Download a complete copy of all your data including conversations, context, and account information in JSON format.

Clear Your Context

Delete all the context and memories the AI has built about you. Your conversation history remains but won't be used for future sessions. You'll start fresh.

Delete All Conversations

Permanently delete all your session history and context. Your account and credits remain.

Delete Your Account

Permanently delete your entire account and all associated data. This cannot be undone.

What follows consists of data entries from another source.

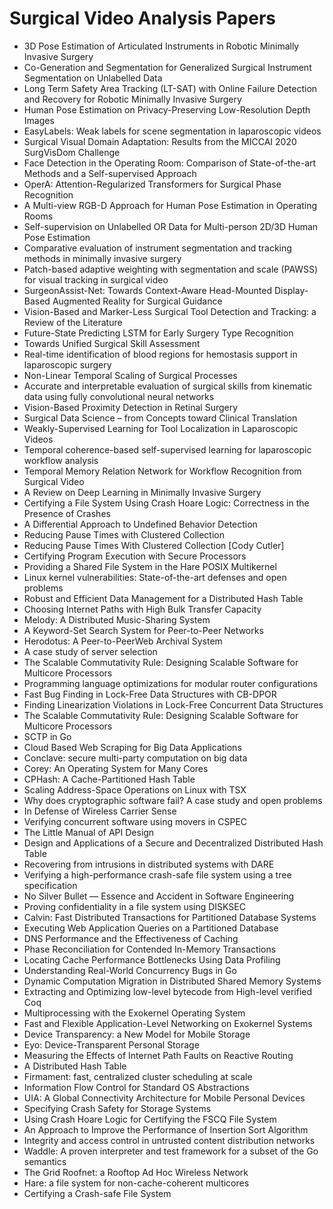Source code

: # Surgical Video Analysis Papers

<ul>

                             

 <li><a target="_blank" href="https://github.com/manjunath5496/Surgical-Video-Analysis-Papers/blob/master/s(1).pdf" style="text-decoration:none;">3D Pose Estimation of Articulated Instruments in Robotic Minimally Invasive Surgery</a></li>

 <li><a target="_blank" href="https://github.com/manjunath5496/Surgical-Video-Analysis-Papers/blob/master/s(2).pdf" style="text-decoration:none;">Co-Generation and Segmentation for Generalized Surgical Instrument Segmentation on Unlabelled Data</a></li>

<li><a target="_blank" href="https://github.com/manjunath5496/Surgical-Video-Analysis-Papers/blob/master/s(3).pdf" style="text-decoration:none;">Long Term Safety Area Tracking (LT-SAT) with Online Failure Detection and Recovery for Robotic Minimally Invasive Surgery</a></li>
 <li><a target="_blank" href="https://github.com/manjunath5496/Surgical-Video-Analysis-Papers/blob/master/s(4).pdf" style="text-decoration:none;">Human Pose Estimation on Privacy-Preserving Low-Resolution Depth Images</a></li>                              
<li><a target="_blank" href="https://github.com/manjunath5496/Surgical-Video-Analysis-Papers/blob/master/s(5).pdf" style="text-decoration:none;">EasyLabels: Weak labels for scene segmentation in laparoscopic videos</a></li>
<li><a target="_blank" href="https://github.com/manjunath5496/Surgical-Video-Analysis-Papers/blob/master/s(6).pdf" style="text-decoration:none;">Surgical Visual Domain Adaptation: Results from the MICCAI 2020 SurgVisDom Challenge</a></li>
 <li><a target="_blank" href="https://github.com/manjunath5496/Surgical-Video-Analysis-Papers/blob/master/s(7).pdf" style="text-decoration:none;">Face Detection in the Operating Room: Comparison of State-of-the-art Methods and a Self-supervised Approach</a></li>

 <li><a target="_blank" href="https://github.com/manjunath5496/Surgical-Video-Analysis-Papers/blob/master/s(8).pdf" style="text-decoration:none;"> OperA: Attention-Regularized Transformers for Surgical Phase Recognition </a></li>
   <li><a target="_blank" href="https://github.com/manjunath5496/Surgical-Video-Analysis-Papers/blob/master/s(9).pdf" style="text-decoration:none;">A Multi-view RGB-D Approach for Human Pose Estimation in Operating Rooms</a></li>
  
   
 <li><a target="_blank" href="https://github.com/manjunath5496/Surgical-Video-Analysis-Papers/blob/master/s(10).pdf" style="text-decoration:none;">Self-supervision on Unlabelled OR Data for Multi-person 2D/3D Human Pose Estimation </a></li>                              
<li><a target="_blank" href="https://github.com/manjunath5496/Surgical-Video-Analysis-Papers/blob/master/s(11).pdf" style="text-decoration:none;">Comparative evaluation of instrument segmentation and tracking methods in minimally invasive surgery</a></li>
<li><a target="_blank" href="https://github.com/manjunath5496/Surgical-Video-Analysis-Papers/blob/master/s(12).pdf" style="text-decoration:none;">Patch-based adaptive weighting with segmentation and scale (PAWSS) for visual tracking in surgical video</a></li>
<li><a target="_blank" href="https://github.com/manjunath5496/Surgical-Video-Analysis-Papers/blob/master/s(13).pdf" style="text-decoration:none;">SurgeonAssist-Net: Towards Context-Aware Head-Mounted Display-Based Augmented Reality for Surgical Guidance</a></li>

<li><a target="_blank" href="https://github.com/manjunath5496/Surgical-Video-Analysis-Papers/blob/master/s(14).pdf" style="text-decoration:none;">Vision-Based and Marker-Less Surgical Tool Detection and Tracking: a Review of the Literature</a></li>
                              
<li><a target="_blank" href="https://github.com/manjunath5496/Surgical-Video-Analysis-Papers/blob/master/s(15).pdf" style="text-decoration:none;">Future-State Predicting LSTM for Early Surgery Type Recognition</a></li>

<li><a target="_blank" href="https://github.com/manjunath5496/Surgical-Video-Analysis-Papers/blob/master/s(16).pdf" style="text-decoration:none;">Towards Unified Surgical Skill Assessment</a></li>

  <li><a target="_blank" href="https://github.com/manjunath5496/Surgical-Video-Analysis-Papers/blob/master/s(17).pdf" style="text-decoration:none;">Real-time identification of blood regions for hemostasis support in laparoscopic surgery</a></li>   
  
<li><a target="_blank" href="https://github.com/manjunath5496/Surgical-Video-Analysis-Papers/blob/master/s(18).pdf" style="text-decoration:none;">Non-Linear Temporal Scaling of Surgical Processes</a></li> 

  
<li><a target="_blank" href="https://github.com/manjunath5496/Surgical-Video-Analysis-Papers/blob/master/s(19).pdf" style="text-decoration:none;">Accurate and interpretable evaluation of surgical skills from kinematic data using fully convolutional neural networks</a></li> 

<li><a target="_blank" href="https://github.com/manjunath5496/Surgical-Video-Analysis-Papers/blob/master/s(20).pdf" style="text-decoration:none;">Vision-Based Proximity Detection in Retinal Surgery</a></li>

<li><a target="_blank" href="https://github.com/manjunath5496/Surgical-Video-Analysis-Papers/blob/master/s(21).pdf" style="text-decoration:none;">Surgical Data Science – from Concepts toward Clinical Translation</a></li>
<li><a target="_blank" href="https://github.com/manjunath5496/Surgical-Video-Analysis-Papers/blob/master/s(22).pdf" style="text-decoration:none;">Weakly-Supervised Learning for Tool Localization in Laparoscopic Videos</a></li> 
 <li><a target="_blank" href="https://github.com/manjunath5496/Surgical-Video-Analysis-Papers/blob/master/s(23).pdf" style="text-decoration:none;">Temporal coherence-based self-supervised learning for laparoscopic workflow analysis</a></li> 
 

   <li><a target="_blank" href="https://github.com/manjunath5496/Surgical-Video-Analysis-Papers/blob/master/s(24).pdf" style="text-decoration:none;">Temporal Memory Relation Network for Workflow Recognition from Surgical Video</a></li>
 
   <li><a target="_blank" href="https://github.com/manjunath5496/Surgical-Video-Analysis-Papers/blob/master/s(25).pdf" style="text-decoration:none;">A Review on Deep Learning in Minimally Invasive Surgery</a></li>                              
 <li><a target="_blank" href="https://github.com/manjunath5496/Surgical-Video-Analysis-Papers/blob/master/s(26).pdf" style="text-decoration:none;">Certifying a File System Using
Crash Hoare Logic: Correctness in the Presence of Crashes</a></li>
 <li><a target="_blank" href="https://github.com/manjunath5496/Surgical-Video-Analysis-Papers/blob/master/s(27).pdf" style="text-decoration:none;">A Differential Approach to
Undefined Behavior Detection</a></li>
   
 
   <li><a target="_blank" href="https://github.com/manjunath5496/Surgical-Video-Analysis-Papers/blob/master/s(28).pdf" style="text-decoration:none;">Reducing Pause Times with Clustered Collection</a></li>
 
   <li><a target="_blank" href="https://github.com/manjunath5496/Surgical-Video-Analysis-Papers/blob/master/s(29).pdf" style="text-decoration:none;">Reducing Pause Times With Clustered Collection [Cody Cutler] </a></li>                              

  <li><a target="_blank" href="https://github.com/manjunath5496/Surgical-Video-Analysis-Papers/blob/master/s(30).pdf" style="text-decoration:none;">Certifying Program Execution with Secure Processors</a></li>
 
   <li><a target="_blank" href="https://github.com/manjunath5496/Surgical-Video-Analysis-Papers/blob/master/s(31).pdf" style="text-decoration:none;">Providing a Shared File System in the Hare
POSIX Multikernel</a></li> 
    <li><a target="_blank" href="https://github.com/manjunath5496/Surgical-Video-Analysis-Papers/blob/master/s(32).pdf" style="text-decoration:none;">Linux kernel vulnerabilities:
State-of-the-art defenses and open problems</a></li> 

   <li><a target="_blank" href="https://github.com/manjunath5496/Surgical-Video-Analysis-Papers/blob/master/s(33).pdf" style="text-decoration:none;">Robust and Efficient Data Management for a Distributed Hash Table</a></li>                              

  <li><a target="_blank" href="https://github.com/manjunath5496/Surgical-Video-Analysis-Papers/blob/master/s(34).pdf" style="text-decoration:none;">Choosing Internet Paths with High Bulk Transfer Capacity</a></li> 
 
  <li><a target="_blank" href="https://github.com/manjunath5496/Surgical-Video-Analysis-Papers/blob/master/s(35).pdf" style="text-decoration:none;">Melody: A Distributed Music-Sharing System</a></li> 

  <li><a target="_blank" href="https://github.com/manjunath5496/Surgical-Video-Analysis-Papers/blob/master/s(36).pdf" style="text-decoration:none;">A Keyword-Set Search System for Peer-to-Peer
Networks</a></li> 
 
<li><a target="_blank" href="https://github.com/manjunath5496/Surgical-Video-Analysis-Papers/blob/master/s(37).pdf" style="text-decoration:none;">Herodotus: A Peer-to-PeerWeb Archival System</a></li>
 <li><a target="_blank" href="https://github.com/manjunath5496/Surgical-Video-Analysis-Papers/blob/master/s(38).pdf" style="text-decoration:none;">A case study of server selection</a></li>
<li><a target="_blank" href="https://github.com/manjunath5496/Surgical-Video-Analysis-Papers/blob/master/s(39).pdf" style="text-decoration:none;">The Scalable Commutativity Rule:
Designing Scalable Software for Multicore Processors</a></li>
 <li><a target="_blank" href="https://github.com/manjunath5496/Surgical-Video-Analysis-Papers/blob/master/s(40).pdf" style="text-decoration:none;">Programming language optimizations for modular router configurations</a></li>                              
<li><a target="_blank" href="https://github.com/manjunath5496/Surgical-Video-Analysis-Papers/blob/master/s(41).pdf" style="text-decoration:none;">Fast Bug Finding in Lock-Free Data Structures with
CB-DPOR</a></li>
<li><a target="_blank" href="https://github.com/manjunath5496/Surgical-Video-Analysis-Papers/blob/master/s(42).pdf" style="text-decoration:none;">Finding Linearization Violations in Lock-Free
Concurrent Data Structures</a></li>
 
  <li><a target="_blank" href="https://github.com/manjunath5496/Surgical-Video-Analysis-Papers/blob/master/s(43).pdf" style="text-decoration:none;">The Scalable Commutativity Rule:
Designing Scalable Software for Multicore Processors</a></li>
 <li><a target="_blank" href="https://github.com/manjunath5496/Surgical-Video-Analysis-Papers/blob/master/s(44).pdf" style="text-decoration:none;">SCTP in Go</a></li>
   <li><a target="_blank" href="https://github.com/manjunath5496/Surgical-Video-Analysis-Papers/blob/master/s(45).pdf" style="text-decoration:none;">Cloud Based Web Scraping for Big Data Applications</a></li>  
   
<li><a target="_blank" href="https://github.com/manjunath5496/Surgical-Video-Analysis-Papers/blob/master/s(46).pdf" style="text-decoration:none;">Conclave: secure multi-party computation on big data</a></li> 
                             
<li><a target="_blank" href="https://github.com/manjunath5496/Surgical-Video-Analysis-Papers/blob/master/s(47).pdf" style="text-decoration:none;">Corey: An Operating System for Many Cores</a></li>
<li><a target="_blank" href="https://github.com/manjunath5496/Surgical-Video-Analysis-Papers/blob/master/s(48).pdf" style="text-decoration:none;">CPHash: A Cache-Partitioned Hash Table</a></li>

<li><a target="_blank" href="https://github.com/manjunath5496/Surgical-Video-Analysis-Papers/blob/master/s(49).pdf" style="text-decoration:none;">Scaling Address-Space Operations on Linux with
TSX</a></li>
                              
<li><a target="_blank" href="https://github.com/manjunath5496/Surgical-Video-Analysis-Papers/blob/master/s(50).pdf" style="text-decoration:none;">Why does cryptographic software fail?
A case study and open problems</a></li>
<li><a target="_blank" href="https://github.com/manjunath5496/Surgical-Video-Analysis-Papers/blob/master/s(51).pdf" style="text-decoration:none;">In Defense of Wireless Carrier Sense</a></li>
<li><a target="_blank" href="https://github.com/manjunath5496/Surgical-Video-Analysis-Papers/blob/master/s(52).pdf" style="text-decoration:none;">Verifying concurrent software using movers in CSPEC</a></li>

<li><a target="_blank" href="https://github.com/manjunath5496/Surgical-Video-Analysis-Papers/blob/master/s(53).pdf" style="text-decoration:none;">The Little Manual of
API Design</a></li>
 
<li><a target="_blank" href="https://github.com/manjunath5496/Surgical-Video-Analysis-Papers/blob/master/s(54).pdf" style="text-decoration:none;">Design and Applications of a Secure and Decentralized Distributed Hash Table </a></li>

<li><a target="_blank" href="https://github.com/manjunath5496/Surgical-Video-Analysis-Papers/blob/master/s(55).pdf" style="text-decoration:none;">Recovering from intrusions in distributed systems with DARE</a></li>
 
  <li><a target="_blank" href="https://github.com/manjunath5496/Surgical-Video-Analysis-Papers/blob/master/s(56).pdf" style="text-decoration:none;">Verifying a high-performance crash-safe file system using a tree specification </a></li>                              

  <li><a target="_blank" href="https://github.com/manjunath5496/Surgical-Video-Analysis-Papers/blob/master/s(57).pdf" style="text-decoration:none;">No Silver Bullet — Essence and Accident in Software Engineering</a></li>
 
   <li><a target="_blank" href="https://github.com/manjunath5496/Surgical-Video-Analysis-Papers/blob/master/s(58).pdf" style="text-decoration:none;">Proving confidentiality in a file system using DISKSEC</a></li>
    <li><a target="_blank" href="https://github.com/manjunath5496/Surgical-Video-Analysis-Papers/blob/master/s(59).pdf" style="text-decoration:none;">Calvin: Fast Distributed Transactions
for Partitioned Database Systems</a></li>
 
  <li><a target="_blank" href="https://github.com/manjunath5496/Surgical-Video-Analysis-Papers/blob/master/s(60).pdf" style="text-decoration:none;">Executing Web Application Queries on a Partitioned Database </a></li>
 
   <li><a target="_blank" href="https://github.com/manjunath5496/Surgical-Video-Analysis-Papers/blob/master/s(61).pdf" style="text-decoration:none;">DNS Performance and the Effectiveness of Caching</a></li>
 
   <li><a target="_blank" href="https://github.com/manjunath5496/Surgical-Video-Analysis-Papers/blob/master/s(62).pdf" style="text-decoration:none;">Phase Reconciliation for Contended In-Memory Transactions</a></li>
 
   <li><a target="_blank" href="https://github.com/manjunath5496/Surgical-Video-Analysis-Papers/blob/master/s(63).pdf" style="text-decoration:none;">Locating Cache Performance Bottlenecks Using Data Profiling</a></li>                              

  <li><a target="_blank" href="https://github.com/manjunath5496/Surgical-Video-Analysis-Papers/blob/master/s(64).pdf" style="text-decoration:none;">Understanding Real-World Concurrency Bugs in Go</a></li>
 
   <li><a target="_blank" href="https://github.com/manjunath5496/Surgical-Video-Analysis-Papers/blob/master/s(65).pdf" style="text-decoration:none;">Dynamic Computation Migration
in Distributed Shared Memory Systems </a></li> 

   <li><a target="_blank" href="https://github.com/manjunath5496/Surgical-Video-Analysis-Papers/blob/master/s(66).pdf" style="text-decoration:none;">Extracting and Optimizing low-level bytecode from High-level verified Coq</a></li> 
 
   <li><a target="_blank" href="https://github.com/manjunath5496/Surgical-Video-Analysis-Papers/blob/master/s(67).pdf" style="text-decoration:none;">Multiprocessing with the Exokernel Operating System</a></li>                              

  <li><a target="_blank" href="https://github.com/manjunath5496/Surgical-Video-Analysis-Papers/blob/master/s(68).pdf" style="text-decoration:none;">Fast and Flexible Application-Level
Networking on Exokernel Systems</a></li> 
 
  
   <li><a target="_blank" href="https://github.com/manjunath5496/Surgical-Video-Analysis-Papers/blob/master/s(69).pdf" style="text-decoration:none;">Device Transparency: a New Model for Mobile Storage</a></li>                              

  <li><a target="_blank" href="https://github.com/manjunath5496/Surgical-Video-Analysis-Papers/blob/master/s(70).pdf" style="text-decoration:none;">Eyo: Device-Transparent Personal Storage</a></li> 
  
 
 <li><a target="_blank" href="https://github.com/manjunath5496/Surgical-Video-Analysis-Papers/blob/master/s(71).pdf" style="text-decoration:none;">Measuring the Effects of Internet Path Faults on
Reactive Routing</a></li>
 
 <li><a target="_blank" href="https://github.com/manjunath5496/Surgical-Video-Analysis-Papers/blob/master/s(72).pdf" style="text-decoration:none;">A Distributed Hash Table</a></li> 
 
 
 <li><a target="_blank" href="https://github.com/manjunath5496/Surgical-Video-Analysis-Papers/blob/master/s(73).pdf" style="text-decoration:none;">Firmament: fast, centralized cluster scheduling at scale</a></li>
  <li><a target="_blank" href="https://github.com/manjunath5496/Surgical-Video-Analysis-Papers/blob/master/s(74).pdf" style="text-decoration:none;">Information Flow Control for Standard OS Abstractions</a></li>
    <li><a target="_blank" href="https://github.com/manjunath5496/Surgical-Video-Analysis-Papers/blob/master/s(75).pdf" style="text-decoration:none;">UIA: A Global Connectivity Architecture
for Mobile Personal Devices</a></li>                        
<li><a target="_blank" href="https://github.com/manjunath5496/Surgical-Video-Analysis-Papers/blob/master/s(76).pdf" style="text-decoration:none;">Specifying Crash Safety for Storage Systems</a></li>

 <li><a target="_blank" href="https://github.com/manjunath5496/Surgical-Video-Analysis-Papers/blob/master/s(77).pdf" style="text-decoration:none;">Using Crash Hoare Logic for Certifying the FSCQ File System</a></li> 
 
 
 <li><a target="_blank" href="https://github.com/manjunath5496/Surgical-Video-Analysis-Papers/blob/master/s(78).pdf" style="text-decoration:none;">An Approach to Improve the Performance
of Insertion Sort Algorithm</a></li>
  <li><a target="_blank" href="https://github.com/manjunath5496/Surgical-Video-Analysis-Papers/blob/master/s(79).pdf" style="text-decoration:none;">Integrity and access control in untrusted content distribution networks</a></li>


 <li><a target="_blank" href="https://github.com/manjunath5496/Surgical-Video-Analysis-Papers/blob/master/s(80).pdf" style="text-decoration:none;">Waddle: A proven interpreter and test framework
for a subset of the Go semantics</a></li> 
 
 
 <li><a target="_blank" href="https://github.com/manjunath5496/Surgical-Video-Analysis-Papers/blob/master/s(81).pdf" style="text-decoration:none;">The Grid Roofnet:
a Rooftop Ad Hoc Wireless Network</a></li>
  <li><a target="_blank" href="https://github.com/manjunath5496/Surgical-Video-Analysis-Papers/blob/master/s(82).pdf" style="text-decoration:none;">Hare: a file system for non-cache-coherent multicores</a></li>

 <li><a target="_blank" href="https://github.com/manjunath5496/Surgical-Video-Analysis-Papers/blob/master/s(83).pdf" style="text-decoration:none;">Certifying a Crash-safe File System</a></li>
  </ul>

Access these controls in your Privacy Settings.

GDPR & CCPA Rights

Under applicable privacy laws, you also have the right to:

  • Access - Request details about what data we hold
  • Rectification - Correct inaccurate data
  • Portability - Receive your data in a standard format
  • Restriction - Limit how we process your data
  • Objection - Object to certain processing activities

To exercise these rights, use the self-service options in Privacy Settings or contact us at privacy@devspec.ai.

10. Cookies & Analytics

Essential Cookies (Always Active)

We use minimal cookies required for the service to function:

  • Authentication cookies - Required to keep you logged in (Clerk)
  • Session cookies - Required for security and database access
  • Preference cookies - Remember your settings (e.g., sidebar state)

Analytics (Optional, Requires Consent)

With your consent, we collect first-party performance measurements (Core Web Vitals) to keep the app fast. We do not currently use any third-party analytics service; if we adopt one in the future, it will sit behind the same consent and this policy will be updated first.

What analytics collects:

  • Page load and responsiveness timings (Core Web Vitals)
  • The page the measurement came from
  • General device info (browser type, connection speed)

What analytics NEVER collects:

  • Your conversations or messages
  • Personal information (name, email, etc.)
  • Anything you share in your sessions
  • Your personal context or memories

You can change your analytics preference anytime in Privacy Settings.

We do not use advertising cookies, tracking pixels, or sell data to advertisers.

For detailed information about specific cookies we use, see our Cookie Policy.

11. International Data Transfers

Your data may be processed in countries outside your residence, including the United States, where our AI providers are located. We ensure appropriate safeguards are in place for international transfers, including Standard Contractual Clauses where required by GDPR.

12. Age Requirements

DevSpec is intended for adults. You must be at least 18 years old to use this service. We do not knowingly collect personal information from anyone under 18.

13. AI Output Disclaimer

Important: DevSpec provides AI-generated suggestions, code, and analysis. While designed to be helpful, AI output may contain errors or inaccuracies. Always review AI-generated content before using it in production. DevSpec is a productivity tool, not a substitute for professional judgement and thorough testing.

14. Changes to This Policy

We may update this Privacy Policy from time to time. We will notify you of significant changes by email and/or through the app. Your continued use after changes constitutes acceptance.

15. Contact Us

For privacy questions, data requests, or concerns, contact us:


By using DevSpec, you acknowledge that you have read and understood this Privacy Policy. Your trust means everything to us - we are committed to protecting your privacy and the sensitive information you share.